Au-delà des chiffres, l’organisation attire l’attention sur des crimes d’une extrême gravité, notamment l’esclavage sexuel.
« Des femmes et des filles sont maintenues en captivité pendant de longues périodes et soumises à des viols répétés », alerte le BCNUDH, évoquant également des cas de grossesses forcées.
Ces violences ont aussi des conséquences dramatiques pour les enfants nés du viol. Selon l’organisation, «beaucoup de ces enfants sont confrontés au rejet familial et à la stigmatisation sociale». L’agence onusienne relève par ailleurs des lacunes dans la prise en charge des survivantes.
Si près de 70 % des victimes accèdent à des soins médicaux d’urgence, moins de 2 % bénéficient d’un accompagnement complet incluant un soutien psychologique, social et juridique.Face à cette situation, l’organisation appelle les autorités congolaises à renforcer la lutte contre l’impunité et à traduire en justice les auteurs de ces crimes. Elle exhorte également les groupes armés à libérer immédiatement les femmes et les filles retenues en captivité.

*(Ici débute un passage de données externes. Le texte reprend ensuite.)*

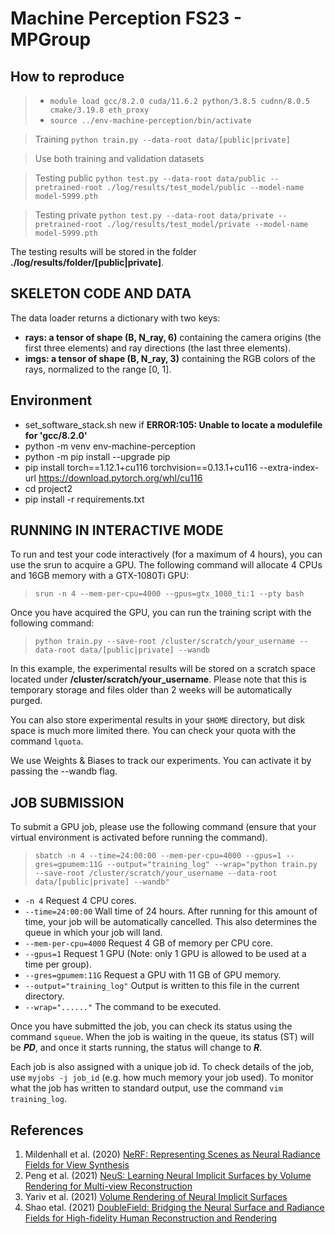 # Machine Perception FS23 - MPGroup

## How to reproduce

> * `module load gcc/8.2.0 cuda/11.6.2 python/3.8.5 cudnn/8.0.5 cmake/3.19.8 eth_proxy`
> * `source ../env-machine-perception/bin/activate`

> Training `python train.py --data-root data/[public|private]`

> Use both training and validation datasets

> Testing public `python test.py --data-root data/public --pretrained-root ./log/results/test_model/public --model-name model-5999.pth`

> Testing private `python test.py --data-root data/private --pretrained-root ./log/results/test_model/private --model-name model-5999.pth`

The testing results will be stored in the folder **./log/results/folder/[public|private]**.

## SKELETON CODE AND DATA

The data loader returns a dictionary with two keys:

- **rays: a tensor of shape (B, N_ray, 6)** containing the camera origins (the first three elements) and ray directions (the last three elements).
- **imgs: a tensor of shape (B, N_ray, 3)** containing the RGB colors of the rays, normalized to the range [0, 1].

## Environment

- set_software_stack.sh new if **ERROR:105: Unable to locate a modulefile for 'gcc/8.2.0'**
- python -m venv env-machine-perception
- python -m pip install --upgrade pip
- pip install torch==1.12.1+cu116 torchvision==0.13.1+cu116 --extra-index-url https://download.pytorch.org/whl/cu116
- cd project2
- pip install -r requirements.txt

## RUNNING IN INTERACTIVE MODE

To run and test your code interactively (for a maximum of 4 hours), you can use the srun to acquire a GPU. The following command will allocate 4 CPUs and 16GB memory with a GTX-1080Ti GPU:

> `srun -n 4 --mem-per-cpu=4000 --gpus=gtx_1080_ti:1 --pty bash`

Once you have acquired the GPU, you can run the training script with the following command:

> `python train.py --save-root /cluster/scratch/your_username --data-root data/[public|private] --wandb`

In this example, the experimental results will be stored on a scratch space located under **/cluster/scratch/your_username**. Please note that this is temporary storage and files older than 2 weeks will be automatically purged.

You can also store experimental results in your `$HOME` directory, but disk space is much more limited there. You can check your quota with the command `lquota`.

We use Weights & Biases to track our experiments. You can activate it by passing the --wandb flag.

## JOB SUBMISSION

To submit a GPU job, please use the following command (ensure that your virtual environment is activated before running the command).

> `sbatch -n 4 --time=24:00:00 --mem-per-cpu=4000 --gpus=1 --gres=gpumem:11G --output="training_log" --wrap="python train.py --save-root /cluster/scratch/your_username --data-root data/[public|private] --wandb"`

* `-n 4` Request 4 CPU cores.
* `--time=24:00:00` Wall time of 24 hours. After running for this amount of time, your job will be automatically cancelled.
This also determines the queue in which your job will land.
* `--mem-per-cpu=4000` Request 4 GB of memory per CPU core.
* `--gpus=1` Request 1 GPU (Note: only 1 GPU is allowed to be used at a time per group).
* `--gres=gpumem:11G` Request a GPU with 11 GB of GPU memory.
* `--output="training_log"` Output is written to this file in the current directory.
* `--wrap="......"` The command to be executed.

Once you have submitted the job, you can check its status using the command `squeue`. When the job is waiting in the queue, its status (ST) will be ***PD***, and once it starts running, the status will change to ***R***.

Each job is also assigned with a unique job id. To check details of the job, use `myjobs -j job_id` (e.g. how much memory your job used). To monitor what the job has written to standard output, use the command `vim training_log`.

## References

1. Mildenhall et al. (2020) [NeRF: Representing Scenes as Neural Radiance Fields for View Synthesis](https://github.com/bmild/nerf)
2. Peng et al. (2021) [NeuS: Learning Neural Implicit Surfaces by Volume Rendering for Multi-view Reconstruction](https://github.com/Totoro97/NeuS)
3. Yariv et al. (2021) [Volume Rendering of Neural Implicit Surfaces]()
4. Shao etal. (2021) [DoubleField: Bridging the Neural Surface and Radiance Fields for High-fidelity Human Reconstruction and Rendering]()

« La lutte contre l’impunité est essentielle pour mettre fin à ces violations graves des droits humains », insiste le BCNUDH, tout en appelant la communauté internationale à intensifier son soutien en faveur des survivantes.
Dans un contexte de conflit persistant dans l’Est de la RDC, l’institution onusienne rappelle que les violences sexuelles continuent de détruire des vies et de marquer durablement des générations entières.